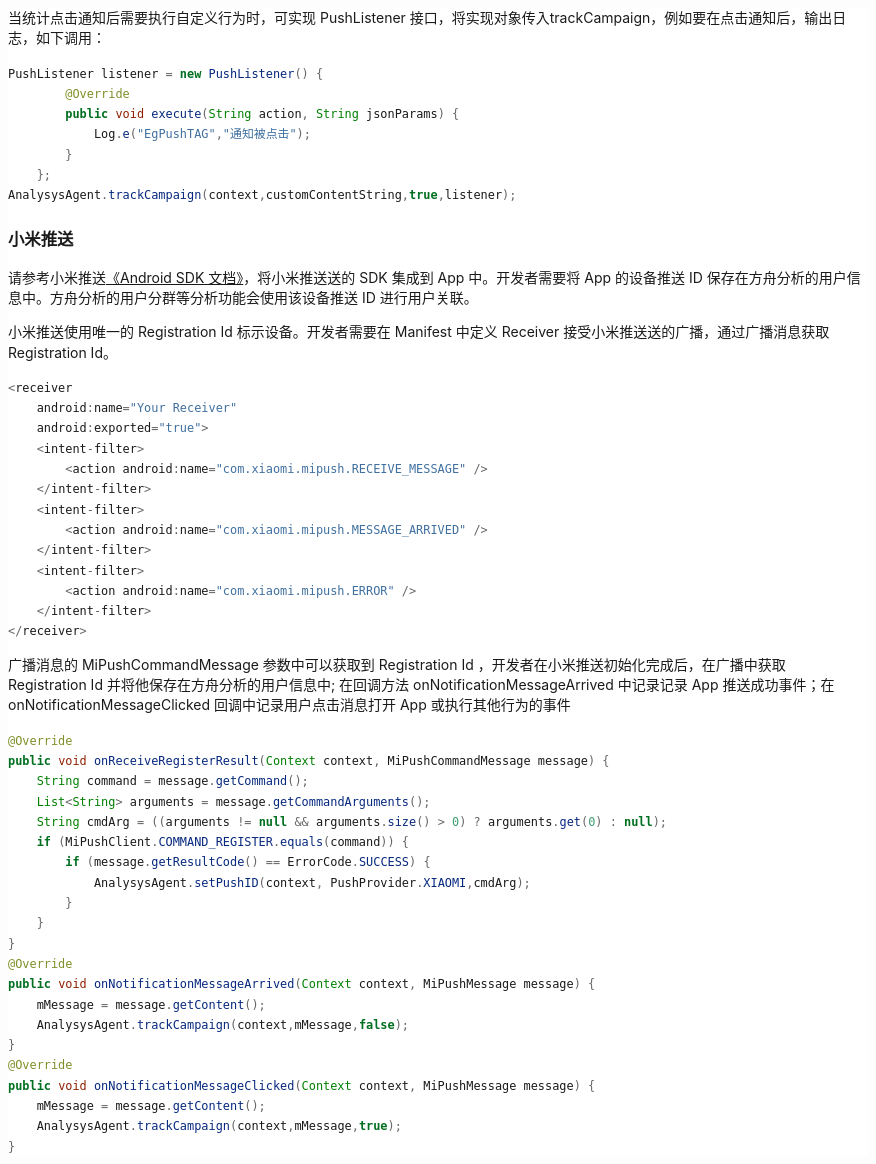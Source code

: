 当统计点击通知后需要执行自定义行为时，可实现 PushListener 接口，将实现对象传入trackCampaign，例如要在点击通知后，输出日志，如下调用：

```java
PushListener listener = new PushListener() {
        @Override
        public void execute(String action, String jsonParams) {
            Log.e("EgPushTAG","通知被点击");
        }
    };
AnalysysAgent.trackCampaign(context,customContentString,true,listener);
```

### 小米推送

请参考小米推送[《Android SDK 文档》](https://dev.mi.com/console/doc/detail?pId=41)，将小米推送送的 SDK 集成到 App 中。开发者需要将 App 的设备推送 ID 保存在方舟分析的用户信息中。方舟分析的用户分群等分析功能会使用该设备推送 ID 进行用户关联。

小米推送使用唯一的 Registration Id 标示设备。开发者需要在 Manifest 中定义 Receiver 接受小米推送送的广播，通过广播消息获取 Registration Id。

```java
<receiver
    android:name="Your Receiver"
    android:exported="true">
    <intent-filter>
        <action android:name="com.xiaomi.mipush.RECEIVE_MESSAGE" />
    </intent-filter>
    <intent-filter>
        <action android:name="com.xiaomi.mipush.MESSAGE_ARRIVED" />
    </intent-filter>
    <intent-filter>
        <action android:name="com.xiaomi.mipush.ERROR" />
    </intent-filter>
</receiver>
```

广播消息的 MiPushCommandMessage 参数中可以获取到 Registration Id ，开发者在小米推送初始化完成后，在广播中获取 Registration Id 并将他保存在方舟分析的用户信息中; 在回调方法 onNotificationMessageArrived 中记录记录 App 推送成功事件；在 onNotificationMessageClicked 回调中记录用户点击消息打开 App 或执行其他行为的事件

```java
@Override
public void onReceiveRegisterResult(Context context, MiPushCommandMessage message) {
    String command = message.getCommand();
    List<String> arguments = message.getCommandArguments();
    String cmdArg = ((arguments != null && arguments.size() > 0) ? arguments.get(0) : null);
    if (MiPushClient.COMMAND_REGISTER.equals(command)) {
        if (message.getResultCode() == ErrorCode.SUCCESS) {
            AnalysysAgent.setPushID(context, PushProvider.XIAOMI,cmdArg);
        }
    }
}
@Override
public void onNotificationMessageArrived(Context context, MiPushMessage message) {
    mMessage = message.getContent();
    AnalysysAgent.trackCampaign(context,mMessage,false);
}
@Override
public void onNotificationMessageClicked(Context context, MiPushMessage message) {
    mMessage = message.getContent();
    AnalysysAgent.trackCampaign(context,mMessage,true);
}
```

PROBLEM STATEMENT:
Could the material above be written out again word for word, with the pictures dropped?

OUTPUT OF THE EXERCISE:
Source code

: 当统计点击通知后需要执行自定义行为时，可实现 PushListener 接口，将实现对象传入trackCampaign，例如要在点击通知后，输出日志，如下调用：

```java
PushListener listener = new PushListener() {
        @Override
        public void execute(String action, String jsonParams) {
            Log.e("EgPushTAG","通知被点击");
        }
    };
AnalysysAgent.trackCampaign(context,customContentString,true,listener);
```

### 小米推送

请参考小米推送[《Android SDK 文档》](https://dev.mi.com/console/doc/detail?pId=41)，将小米推送送的 SDK 集成到 App 中。开发者需要将 App 的设备推送 ID 保存在方舟分析的用户信息中。方舟分析的用户分群等分析功能会使用该设备推送 ID 进行用户关联。

小米推送使用唯一的 Registration Id 标示设备。开发者需要在 Manifest 中定义 Receiver 接受小米推送送的广播，通过广播消息获取 Registration Id。

```java
<receiver
    android:name="Your Receiver"
    android:exported="true">
    <intent-filter>
        <action android:name="com.xiaomi.mipush.RECEIVE_MESSAGE" />
    </intent-filter>
    <intent-filter>
        <action android:name="com.xiaomi.mipush.MESSAGE_ARRIVED" />
    </intent-filter>
    <intent-filter>
        <action android:name="com.xiaomi.mipush.ERROR" />
    </intent-filter>
</receiver>
```

广播消息的 MiPushCommandMessage 参数中可以获取到 Registration Id ，开发者在小米推送初始化完成后，在广播中获取 Registration Id 并将他保存在方舟分析的用户信息中; 在回调方法 onNotificationMessageArrived 中记录记录 App 推送成功事件；在 onNotificationMessageClicked 回调中记录用户点击消息打开 App 或执行其他行为的事件

```java
@Override
public void onReceiveRegisterResult(Context context, MiPushCommandMessage message) {
    String command = message.getCommand();
    List<String> arguments = message.getCommandArguments();
    String cmdArg = ((arguments != null && arguments.size() > 0) ? arguments.get(0) : null);
    if (MiPushClient.COMMAND_REGISTER.equals(command)) {
        if (message.getResultCode() == ErrorCode.SUCCESS) {
            AnalysysAgent.setPushID(context, PushProvider.XIAOMI,cmdArg);
        }
    }
}
@Override
public void onNotificationMessageArrived(Context context, MiPushMessage message) {
    mMessage = message.getContent();
    AnalysysAgent.trackCampaign(context,mMessage,false);
}
@Override
public void onNotificationMessageClicked(Context context, MiPushMessage message) {
    mMessage = message.getContent();
    AnalysysAgent.trackCampaign(context,mMessage,true);
}
```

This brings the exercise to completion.